Reinício da cúpula Trump-Xi causa preocupação na Indonésia

Encontro entre Donald Trump e Xi Jinping durante cúpula em Beijing, marcando o reinício das relações entre EUA e China.

A cúpula entre Donald Trump e Xi Jinping em Pequim deveria sinalizar uma nova fase de relações mais calmas entre Estados Unidos e China. Em vez disso, expôs uma realidade mais profunda que deve preocupar a Indonésia e grande parte do Sudeste Asiático, segundo a fonte.

Donald Trump deixou Pequim com palavras calorosas, mas muito poucas conquistas concretas. Xi Jinping, em contraste, pareceu garantir várias vitórias estratégicas. A Reuters descreveu a cúpula como produtora de estabilidade e impasse — um reinício diplomático pesado em simbolismo mas leve em substância.

Xi introduziu uma nova frase para definir a relação bilateral, substituindo a linguagem da era Biden. Esse deslocamento semântico, que segundo relatos Trump concordou em princípio, importa mais do que parece.

Para a Indonésia, a cúpula sugere que Washington e Pequim estão cada vez mais interessados não em resolver sua rivalidade, mas em administrá-la em termos favoráveis a si mesmos.

O perigo para o Sudeste Asiático é que preocupações regionais — especialmente segurança marítima e o Mar do Sul da China — possam se tornar secundárias à estabilização entre grandes potências.

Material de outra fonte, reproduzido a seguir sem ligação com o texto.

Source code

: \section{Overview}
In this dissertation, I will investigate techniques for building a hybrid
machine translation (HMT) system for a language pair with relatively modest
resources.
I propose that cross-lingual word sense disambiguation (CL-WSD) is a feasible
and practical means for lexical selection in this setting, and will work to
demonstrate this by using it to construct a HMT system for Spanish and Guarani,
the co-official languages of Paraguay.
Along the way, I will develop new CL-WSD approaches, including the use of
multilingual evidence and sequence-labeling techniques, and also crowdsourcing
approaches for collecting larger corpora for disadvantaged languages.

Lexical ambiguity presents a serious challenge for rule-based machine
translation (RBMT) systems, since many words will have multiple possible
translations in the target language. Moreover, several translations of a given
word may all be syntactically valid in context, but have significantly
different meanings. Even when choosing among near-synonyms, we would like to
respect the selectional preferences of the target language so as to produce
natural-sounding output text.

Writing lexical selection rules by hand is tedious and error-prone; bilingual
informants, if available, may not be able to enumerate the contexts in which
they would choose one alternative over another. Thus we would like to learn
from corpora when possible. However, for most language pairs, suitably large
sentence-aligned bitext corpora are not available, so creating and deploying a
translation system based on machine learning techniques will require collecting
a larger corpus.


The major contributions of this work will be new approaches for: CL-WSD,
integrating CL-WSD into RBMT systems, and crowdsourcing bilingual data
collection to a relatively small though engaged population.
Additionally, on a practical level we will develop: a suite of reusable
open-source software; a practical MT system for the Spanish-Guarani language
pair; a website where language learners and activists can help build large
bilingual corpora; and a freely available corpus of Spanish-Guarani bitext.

A Indonésia há muito resiste a ficar presa entre China e Estados Unidos. A tradição de política externa de Jacarta está enraizada em autonomia estratégica, centralidade da ASEAN e não-alinhamento.

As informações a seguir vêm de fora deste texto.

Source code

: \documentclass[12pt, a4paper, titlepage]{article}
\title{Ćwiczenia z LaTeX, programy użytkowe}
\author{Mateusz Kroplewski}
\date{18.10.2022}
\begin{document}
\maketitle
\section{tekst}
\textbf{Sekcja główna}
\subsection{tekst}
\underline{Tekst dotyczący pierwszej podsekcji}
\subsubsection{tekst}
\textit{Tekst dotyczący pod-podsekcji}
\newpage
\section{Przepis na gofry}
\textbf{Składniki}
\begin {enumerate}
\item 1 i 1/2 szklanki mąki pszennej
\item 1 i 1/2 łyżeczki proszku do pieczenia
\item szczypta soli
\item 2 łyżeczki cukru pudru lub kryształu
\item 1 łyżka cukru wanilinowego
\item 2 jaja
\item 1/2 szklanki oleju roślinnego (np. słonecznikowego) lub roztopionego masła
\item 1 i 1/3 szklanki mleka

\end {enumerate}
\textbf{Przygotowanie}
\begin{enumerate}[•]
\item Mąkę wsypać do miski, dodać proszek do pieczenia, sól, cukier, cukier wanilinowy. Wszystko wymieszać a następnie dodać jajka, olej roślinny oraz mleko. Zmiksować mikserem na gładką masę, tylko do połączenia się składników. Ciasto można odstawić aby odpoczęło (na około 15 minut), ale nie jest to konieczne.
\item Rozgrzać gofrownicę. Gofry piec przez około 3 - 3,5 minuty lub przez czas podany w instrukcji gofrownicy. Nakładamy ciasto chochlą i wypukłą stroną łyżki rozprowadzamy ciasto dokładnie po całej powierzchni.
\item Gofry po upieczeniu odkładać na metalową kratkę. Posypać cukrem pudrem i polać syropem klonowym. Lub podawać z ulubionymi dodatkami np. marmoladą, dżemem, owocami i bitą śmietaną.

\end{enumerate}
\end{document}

Mas essa estratégia de equilíbrio se torna mais difícil quando grandes potências buscam reduzir tensões através de diplomacia de elite enquanto disputas regionais não resolvidas permanecem sem tratamento. O Mar do Sul da China é o exemplo mais claro.

Oficialmente, a Indonésia insiste que não é um Estado reclamante. Contudo, a linha de nove traços da China se sobrepõe à zona econômica exclusiva da Indonésia ao redor das Ilhas Natuna, tornando Jacarta uma parte interessada involuntária na disputa, junto com Filipinas, Malásia e Vietnã.

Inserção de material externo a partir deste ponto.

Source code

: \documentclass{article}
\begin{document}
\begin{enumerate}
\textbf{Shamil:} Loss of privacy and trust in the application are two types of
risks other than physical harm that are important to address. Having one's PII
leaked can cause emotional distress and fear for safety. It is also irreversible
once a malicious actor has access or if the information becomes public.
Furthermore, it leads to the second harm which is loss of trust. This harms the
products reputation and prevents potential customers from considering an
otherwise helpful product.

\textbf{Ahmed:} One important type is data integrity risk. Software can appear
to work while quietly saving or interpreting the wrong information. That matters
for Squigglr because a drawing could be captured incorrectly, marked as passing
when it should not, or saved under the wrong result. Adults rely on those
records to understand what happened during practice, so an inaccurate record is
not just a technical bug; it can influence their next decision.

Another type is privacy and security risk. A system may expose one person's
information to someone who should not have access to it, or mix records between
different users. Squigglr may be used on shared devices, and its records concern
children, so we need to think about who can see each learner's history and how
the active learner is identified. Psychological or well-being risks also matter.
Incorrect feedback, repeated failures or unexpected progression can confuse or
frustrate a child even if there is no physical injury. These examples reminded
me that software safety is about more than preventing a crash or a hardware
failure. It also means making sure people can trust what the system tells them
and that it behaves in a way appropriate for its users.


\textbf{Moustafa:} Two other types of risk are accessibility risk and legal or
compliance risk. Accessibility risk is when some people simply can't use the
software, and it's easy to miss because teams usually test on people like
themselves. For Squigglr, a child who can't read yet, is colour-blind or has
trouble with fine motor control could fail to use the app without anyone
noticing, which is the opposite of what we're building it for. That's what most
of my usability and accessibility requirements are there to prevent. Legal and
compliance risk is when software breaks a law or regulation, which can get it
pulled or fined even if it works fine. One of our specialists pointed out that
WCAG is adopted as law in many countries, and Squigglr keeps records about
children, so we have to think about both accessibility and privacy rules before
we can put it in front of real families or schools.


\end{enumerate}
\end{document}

Ao longo da última década, a Indonésia respondeu cautelosamente mas firmemente através de patrulhas marítimas, fiscalização pesqueira e modernização militar perto de Natuna.

O que preocupa Jacarta não é a possibilidade de um acordo secreto entre Estados Unidos e China sobre o Mar do Sul da China. A preocupação é mais sutil. Uma relação mais calma entre Estados Unidos e China poderia reduzir o escrutínio internacional da pressão marítima chinesa precisamente quando as negociações da ASEAN sobre o Código de Conduta do Mar do Sul da China entram em uma fase sensível.

A China tem consistentemente pressionado por um Código de Conduta mais fraco e flexível que limite o envolvimento militar externo, particularmente dos Estados Unidos e seus aliados. Vários Estados da ASEAN querem garantias legais mais fortes fundamentadas no direito internacional e na decisão arbitral de 2016 em Haia que rejeitou as reivindicações expansivas de Pequim sobre o mar em favor das Filipinas.

A cúpula também carrega grandes implicações econômicas para Jacarta. Trump chegou a Pequim buscando vitórias econômicas rápidas. Foi acompanhado por executivos empresariais proeminentes dos Estados Unidos e focou fortemente em vendas de aeronaves Boeing, exportações e oportunidades de investimento.

Não houve solução oficial para o problema crescente de interrupções no fornecimento de terras raras, que permanecem cruciais para manufatura global, semicondutores e indústrias de defesa. Os controles de exportação da China sobre materiais estratégicos de terras raras permanecem amplamente intactos.

Para a Indonésia, isso importa porque o Sudeste Asiático está cada vez mais preso no meio da fragmentação tecnológica entre Estados Unidos e China. A Indonésia espera atrair investimento em veículos elétricos, processamento de baterias, infraestrutura digital e indústrias relacionadas à inteligência artificial.

A cúpula também revelou limites à alavancagem de Trump. Xi pareceu focado em posicionamento estratégico de longo prazo, enquanto Trump perseguiu ganhos transacionais de curto prazo.

Notavelmente, Xi não ofereceu nenhuma indicação significativa de que a China pressionaria Teerã ou reduziria suas parcerias estratégicas mais amplas. Apesar de especulações antes da cúpula, não houve concessão chinesa clara sobre o Irã.

Para a Indonésia, a resposta provável será um não-alinhamento defensivo mais profundo. Jacarta continuará fortalecendo a segurança marítima ao redor de Natuna enquanto evita retórica abertamente anti-China.